The speed and magnetic strength of the Wolar Wind varies in step with the sunspot cycles. During the sun's quiet periods like the one ending in 2008, the speed of the Solar Wind slowed considerably. The Ulysses spacecraft measured the decrease in speed to be as much as 20% during the last solar minimum compared to the previous solar minimum. These variations do affect our weather here on Earth. The last "little ice age" corresponds in time to the "maunder minimum" period in the sunspot cycles. Most scientists believe that these variations also affect the size of the Heliosphere - i.e. the Heliosphere expands and contracts in synch with the sunspot cycles. However, at the moment this is just theory. Perhaps the Voyagers will shed some light on this phenomenon.

The Big Questions
Corona Heating
Sun coronaThe sun's outer atmosphere, the Corona, is extremely hot (millions of degrees K) at its outer edges while the Photosphere (the visible surface of the sun) has a temperature of only 5,800 K. The processes that superheat the Corona, maintain it at extreme temperatures, and accelerate the Solar Wind are still somewhat of a mystery. Usually, temperatures decrease as you move away from a heat source. This is true in the sun's Core right up to the surface. Then over a relatively small distance, the temperatures suddenly rise to extreme highs - 20 million degrees K! While recent data show that Spicules expel enough energy to do the heating (see Spicules section above) how they transfer their heat to the Corona and how much heat is transferred is still unknown.

Nature of Solar Flares and CMEs
Areas on the sun near Sunspots often flare up heating the plasma to millions of degrees in just seconds and blasting billions of tons of plasma material into space.

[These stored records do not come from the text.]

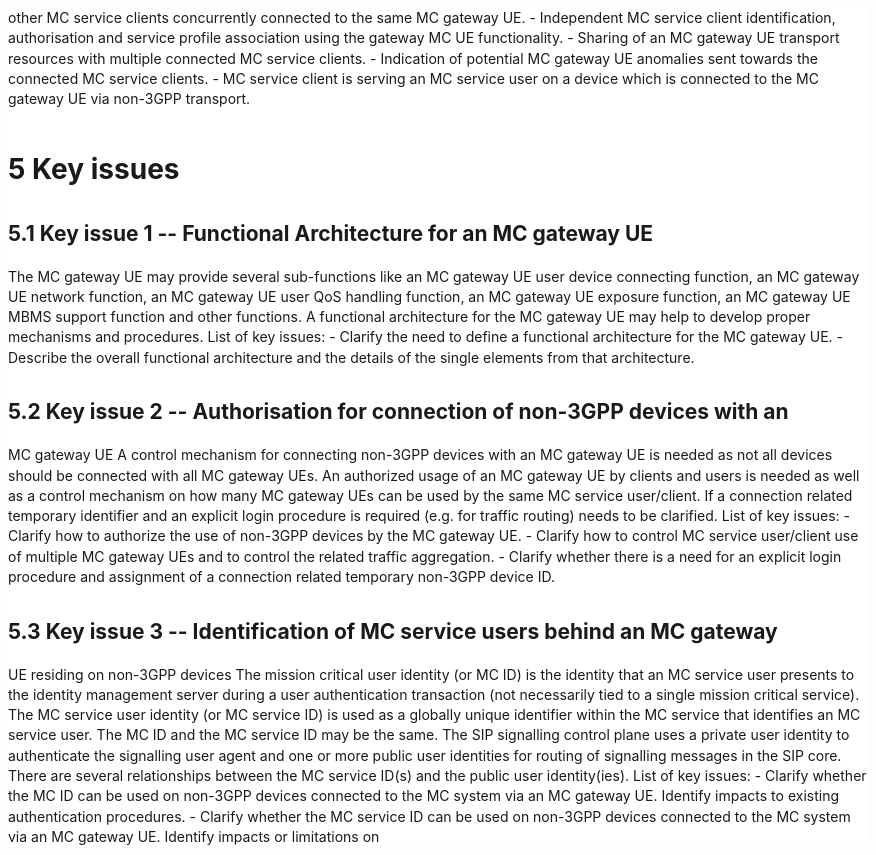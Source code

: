 other MC service clients concurrently connected to the same MC gateway UE.
\- Independent MC service client identification, authorisation and service
profile association using the gateway MC UE functionality.
\- Sharing of an MC gateway UE transport resources with multiple connected MC
service clients.
\- Indication of potential MC gateway UE anomalies sent towards the connected
MC service clients.
\- MC service client is serving an MC service user on a device which is
connected to the MC gateway UE via non-3GPP transport.
# 5 Key issues
## 5.1 Key issue 1 -- Functional Architecture for an MC gateway UE
The MC gateway UE may provide several sub-functions like an MC gateway UE user
device connecting function, an MC gateway UE network function, an MC gateway
UE user QoS handling function, an MC gateway UE exposure function, an MC
gateway UE MBMS support function and other functions.
A functional architecture for the MC gateway UE may help to develop proper
mechanisms and procedures.
List of key issues:
\- Clarify the need to define a functional architecture for the MC gateway UE.
\- Describe the overall functional architecture and the details of the single
elements from that architecture.
## 5.2 Key issue 2 -- Authorisation for connection of non-3GPP devices with an
MC gateway UE
A control mechanism for connecting non-3GPP devices with an MC gateway UE is
needed as not all devices should be connected with all MC gateway UEs. An
authorized usage of an MC gateway UE by clients and users is needed as well as
a control mechanism on how many MC gateway UEs can be used by the same MC
service user/client. If a connection related temporary identifier and an
explicit login procedure is required (e.g. for traffic routing) needs to be
clarified.
List of key issues:
\- Clarify how to authorize the use of non-3GPP devices by the MC gateway UE.
\- Clarify how to control MC service user/client use of multiple MC gateway
UEs and to control the related traffic aggregation.
\- Clarify whether there is a need for an explicit login procedure and
assignment of a connection related temporary non-3GPP device ID.
## 5.3 Key issue 3 -- Identification of MC service users behind an MC gateway
UE residing on non-3GPP devices
The mission critical user identity (or MC ID) is the identity that an MC
service user presents to the identity management server during a user
authentication transaction (not necessarily tied to a single mission critical
service).
The MC service user identity (or MC service ID) is used as a globally unique
identifier within the MC service that identifies an MC service user.
The MC ID and the MC service ID may be the same.
The SIP signalling control plane uses a private user identity to authenticate
the signalling user agent and one or more public user identities for routing
of signalling messages in the SIP core.
There are several relationships between the MC service ID(s) and the public
user identity(ies).
List of key issues:
\- Clarify whether the MC ID can be used on non-3GPP devices connected to the
MC system via an MC gateway UE. Identify impacts to existing authentication
procedures.
\- Clarify whether the MC service ID can be used on non-3GPP devices connected
to the MC system via an MC gateway UE. Identify impacts or limitations on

The precise causes of Solar Flares and Coronal Mass Ejections (CMEs) are solar mysteries. We do know that Spicules do not have enough energy to expel CMEs. We think we understand the basic magnetic mechanisms. However, many pieces of the puzzle are missing. We can not reliably predict when and where a flare will occur or how big it will be.

Origin of Sunspot Cycles
Sunspot cyclesOver an approximate 11 year period, the monthly daily average number of Sunspots observed on the sun's surface increases from nearly zero to over 100 and then decreases to near zero again as the next cycle starts. The nature and underpinnings of the Sunspot Cycle constitute some of the great mysteries of solar astronomy. While we know many details about Sunspot Cycles and also about some of the processes that play a role in producing them, we are still unable to produce a scientific model that explains Sunspot occurrences using basic physics principles.